Cuando el informe habla de servicios no turísticos no se refiere a hoteles, restaurantes o viajes, sino a actividades que muchas veces quedan fuera del relato habitual sobre la economía española. Incluye, por ejemplo, el transporte internacional, las telecomunicaciones, los servicios informáticos, la consultoría, la ingeniería, los servicios empresariales y los vinculados a la propiedad intelectual, como licencias.

PUBLICIDAD

Traducido a ejemplos concretos, puede ser una empresa tecnológica española que vende software a una compañía extranjera, una consultora que asesora a clientes de otros países, una ingeniería que participa en un proyecto internacional, una firma que cobra por derechos de uso o una compañía de transporte que presta servicios ligados al comercio mundial.

El informe señala que ese crecimiento se dio en casi todos los subsectores. El transporte internacional se benefició del repunte del comercio de mercancías y de la actividad logística. Las telecomunicaciones y los servicios informáticos crecieron por el impulso de la digitalización. También aumentaron los servicios empresariales y los vinculados a la propiedad intelectual, donde entran actividades como consultoría, ingeniería o a cobros por royalties.

España se rebela contra un modelo turístico insostenible: “El malestar social aumentará tras un verano que puede batir récord de llegadas”.

Una ayuda frente al frenazo de la exportación de mercancías

La importancia de estos ingresos está en que ayudan a compensar la debilidad de las ventas de bienes. España mantiene un déficit elevado en mercancías, porque importa más productos de los que exporta, pero el dinero que entra por los servicios permite cubrir parte de ese desequilibrio.

Dentro de los servicios no turísticos, también hubo diferencias. La excepción fueron los financieros y de seguros, que redujeron su saldo hasta 2.300 millones de euros, un 44% menos. El informe atribuye ese descenso, entre otros factores, a indemnizaciones excepcionales en seguros y a mayores pagos por rentas de inversión al exterior.

Aun así, el buen comportamiento del conjunto de los servicios permitió que las cuentas exteriores de España siguieran en positivo.

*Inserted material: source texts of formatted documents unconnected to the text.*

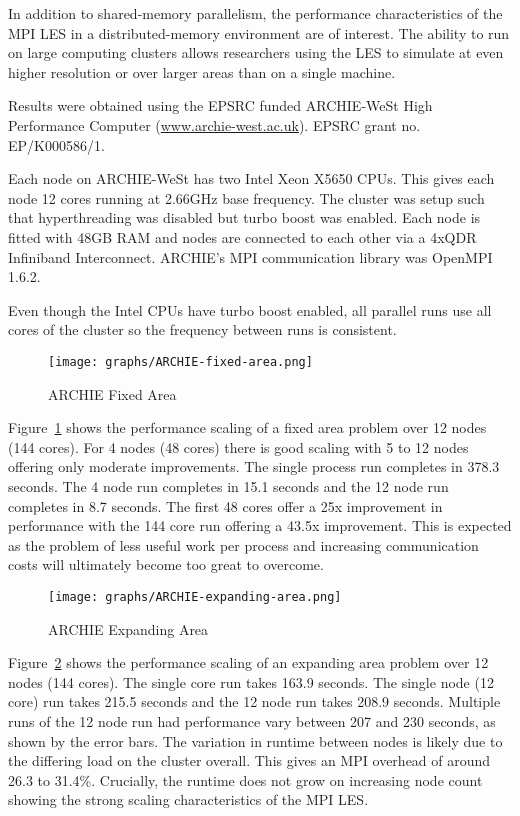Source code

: In addition to shared-memory parallelism, the performance characteristics of the
MPI LES in a distributed-memory environment are of interest. The ability to run
on large computing clusters allows researchers using the LES to simulate at even
higher resolution or over larger areas than on a single machine.

Results were obtained using the EPSRC funded ARCHIE-WeSt High Performance
Computer (\url{www.archie-west.ac.uk}). EPSRC grant no. EP/K000586/1.

Each node on ARCHIE-WeSt has two Intel Xeon X5650 CPUs. This gives each node 12
cores running at 2.66GHz base frequency. The cluster was setup such that
hyperthreading was disabled but turbo boost was enabled. Each node is fitted
with 48GB RAM and nodes are connected to each other via a 4xQDR Infiniband
Interconnect. ARCHIE's MPI communication library was OpenMPI 1.6.2.

Even though the Intel CPUs have turbo boost enabled, all parallel runs use all
cores of the cluster so the frequency between runs is consistent.

\begin{figure}
    \texttt{[image: graphs/ARCHIE-fixed-area.png]}
    \caption{ARCHIE Fixed Area}
    \label{fig:archiefixedarea}
\end{figure}

Figure~\ref{fig:archiefixedarea} shows the performance scaling of a fixed area
problem over 12 nodes (144 cores). For 4 nodes (48 cores) there is good scaling
with 5 to 12 nodes offering only moderate improvements. The single process run
completes in 378.3 seconds. The 4 node run completes in 15.1 seconds and the 12
node run completes in 8.7 seconds. The first 48 cores offer a 25x improvement in
performance with the 144 core run offering a 43.5x improvement. This is expected
as the problem of less useful work per process and increasing communication
costs will ultimately become too great to overcome.

\begin{figure}
    \texttt{[image: graphs/ARCHIE-expanding-area.png]}
    \caption{ARCHIE Expanding Area}
    \label{fig:archieexpandingarea}
\end{figure}

Figure~\ref{fig:archieexpandingarea} shows the performance scaling of an
expanding area problem over 12 nodes (144 cores). The single core run takes
163.9 seconds. The single node (12 core) run takes 215.5 seconds and the 12 node
run takes 208.9 seconds. Multiple runs of the 12 node run had performance vary
between 207 and 230 seconds, as shown by the error bars. The variation in
runtime between nodes is likely due to the differing load on the cluster
overall. This gives an MPI overhead of around 26.3 to 31.4\%. Crucially, the
runtime does not grow on increasing node count showing the strong scaling
characteristics of the MPI LES.

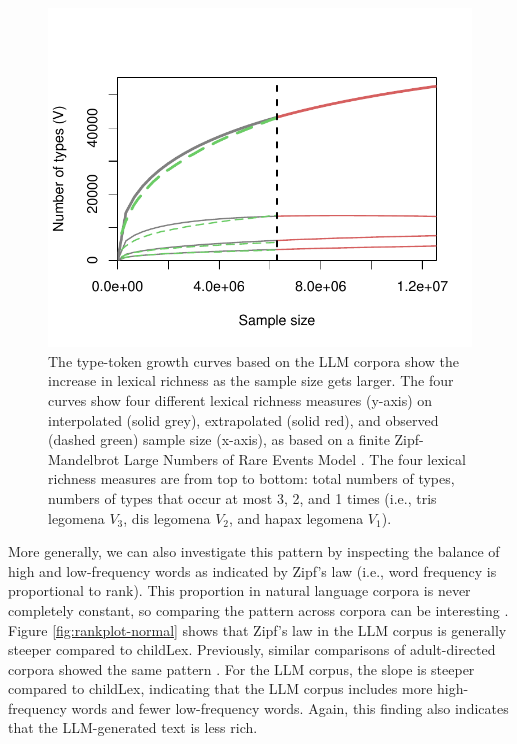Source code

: \documentclass[doc, a4paper]{apa7}
\begin{document}
\begin{figure}[!htbp]
  \centering
    \includegraphics[scale=1]{figures/df.growth.intrextr-3.5.pdf}
    \caption{The type-token growth curves based on the LLM corpora show the increase in lexical richness as the sample size gets larger. The four curves show four different lexical richness measures (y-axis) on interpolated (solid grey), extrapolated (solid red), and observed (dashed green) sample size (x-axis), as based on a finite Zipf-Mandelbrot Large Numbers of Rare Events Model \citep[LNRE model, see][]{evert_simple_2004}. The four lexical richness measures are from top to bottom: total numbers of types, numbers of types that occur at most 3, 2, and 1 times (i.e., tris legomena $V_3$, dis legomena $V_2$, and hapax legomena $V_1$).}
    \label{fig:df.growth.intrextr}
  \hfill
\end{figure}


More generally, we can also investigate this pattern by inspecting the balance of high and low-frequency words as indicated by Zipf's law (i.e., word frequency is proportional to rank). This proportion in natural language corpora is never completely constant, so comparing the pattern across corpora can be interesting \citep[see, e.g., ][]{baayen_analyzing_2008, piantadosi_zipfs_2014, baayen_word_2001}. Figure \ref{fig:rankplot-normal} shows that Zipf's law in the LLM corpus is generally steeper compared to childLex. Previously, similar comparisons of adult-directed corpora showed the same pattern \citep[i.e., SubtLEX and Google Book corpus, ][]{brysbaert_impact_2016}. For the LLM corpus, the slope is steeper compared to childLex, indicating that the LLM corpus includes more high-frequency words and fewer low-frequency words. Again, this finding also indicates that the LLM-generated text is less rich.  
\end{document}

La balanza por cuenta corriente, que resume los principales cobros y pagos del país con el resto del mundo, cerró 2025 con un saldo favorable equivalente al 2,9% del PIB, unos 48.700 millones de euros.

El turismo sigue siendo una pieza central de los ingresos que España obtiene del exterior. Pero los datos muestran que la economía española también vende otras cosas que se ven menos: tecnología, logística, asesoramiento, ingeniería y servicios profesionales. El tópico del sol y la playa no deja de tener peso, pero la foto del sector exterior español empieza ahora a ser más amplia.